Currently I am interested in how the landscape has been changed by our ancestors, so I am reading up on archaeological practice and prehistory, visiting museums, looking at aerial photographs and maps, and watching Time Team. I go for walks, visit sites, take photographs, maybe I shall even do some digging. I don't know where it will lead - I prefer to 'travel hopefully".

At the same time I continue to experiment with materials and techniques - seeing how far I can push them or combine them - exciting things happen at the edges. This creative play is informed by the ideas at the back of my mind, so interesting things occur, and I can build on them. I don't draw much, but I write down my ideas - to achieve a focus.

I like to keep extending my practice - I have just started learning about pottery - it's central to archaeology - I was introduced to paper-clay on a recent course - now I am looking at current experimental ceramic practice, and having a go myself.
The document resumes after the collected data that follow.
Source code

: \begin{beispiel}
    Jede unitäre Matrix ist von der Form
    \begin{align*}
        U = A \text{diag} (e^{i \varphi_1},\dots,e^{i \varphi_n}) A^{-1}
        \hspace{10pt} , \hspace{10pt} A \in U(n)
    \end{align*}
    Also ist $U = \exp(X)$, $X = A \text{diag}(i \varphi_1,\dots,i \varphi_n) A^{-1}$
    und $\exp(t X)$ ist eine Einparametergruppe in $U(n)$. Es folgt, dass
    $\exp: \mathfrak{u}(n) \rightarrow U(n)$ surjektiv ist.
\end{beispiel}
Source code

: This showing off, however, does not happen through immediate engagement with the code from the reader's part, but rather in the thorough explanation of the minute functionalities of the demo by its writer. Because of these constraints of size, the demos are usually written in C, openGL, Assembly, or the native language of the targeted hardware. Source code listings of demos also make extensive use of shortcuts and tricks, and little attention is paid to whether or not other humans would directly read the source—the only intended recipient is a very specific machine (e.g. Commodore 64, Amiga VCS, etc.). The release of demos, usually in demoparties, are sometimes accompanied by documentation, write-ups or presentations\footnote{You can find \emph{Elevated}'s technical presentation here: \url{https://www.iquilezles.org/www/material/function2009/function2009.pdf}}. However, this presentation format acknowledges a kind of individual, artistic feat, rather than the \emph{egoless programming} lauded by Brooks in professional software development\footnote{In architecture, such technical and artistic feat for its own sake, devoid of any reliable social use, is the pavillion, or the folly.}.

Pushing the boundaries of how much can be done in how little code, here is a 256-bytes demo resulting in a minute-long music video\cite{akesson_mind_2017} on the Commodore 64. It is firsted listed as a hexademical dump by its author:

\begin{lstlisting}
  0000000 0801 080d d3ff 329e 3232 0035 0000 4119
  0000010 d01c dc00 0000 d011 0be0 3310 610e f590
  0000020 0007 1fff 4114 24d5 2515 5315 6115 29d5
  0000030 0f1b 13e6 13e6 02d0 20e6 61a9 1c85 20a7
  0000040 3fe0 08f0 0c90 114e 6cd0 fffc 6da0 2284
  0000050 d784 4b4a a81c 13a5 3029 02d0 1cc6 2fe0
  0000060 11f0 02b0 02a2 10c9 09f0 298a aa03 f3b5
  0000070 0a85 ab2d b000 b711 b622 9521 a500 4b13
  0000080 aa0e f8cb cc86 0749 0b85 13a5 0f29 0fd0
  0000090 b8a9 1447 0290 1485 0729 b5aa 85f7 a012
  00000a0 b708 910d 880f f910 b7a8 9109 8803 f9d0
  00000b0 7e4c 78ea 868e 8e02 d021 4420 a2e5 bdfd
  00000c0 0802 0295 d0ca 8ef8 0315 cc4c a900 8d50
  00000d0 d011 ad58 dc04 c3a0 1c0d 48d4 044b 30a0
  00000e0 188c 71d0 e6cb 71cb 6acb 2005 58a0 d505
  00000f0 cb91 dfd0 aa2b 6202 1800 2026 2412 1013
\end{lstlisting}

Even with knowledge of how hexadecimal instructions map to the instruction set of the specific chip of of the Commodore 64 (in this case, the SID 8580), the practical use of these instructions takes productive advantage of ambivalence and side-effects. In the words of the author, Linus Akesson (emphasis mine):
Real inspiration comes when several elements come together in a sudden, revelatory moment - when the various circles begin to overlap - current interests - past work - practical ways of making visible the ideas that are forming - the connections between things.

Gardening forms a useful counterpoint to Art, a time to meditate, to let ideas develop in the subconcious, as well as the benefits of exercise and fresh air! I find parallels between the two: my garden is quite structured, subverted by the randomness of planting, and both often use an element of repetition to make an impact.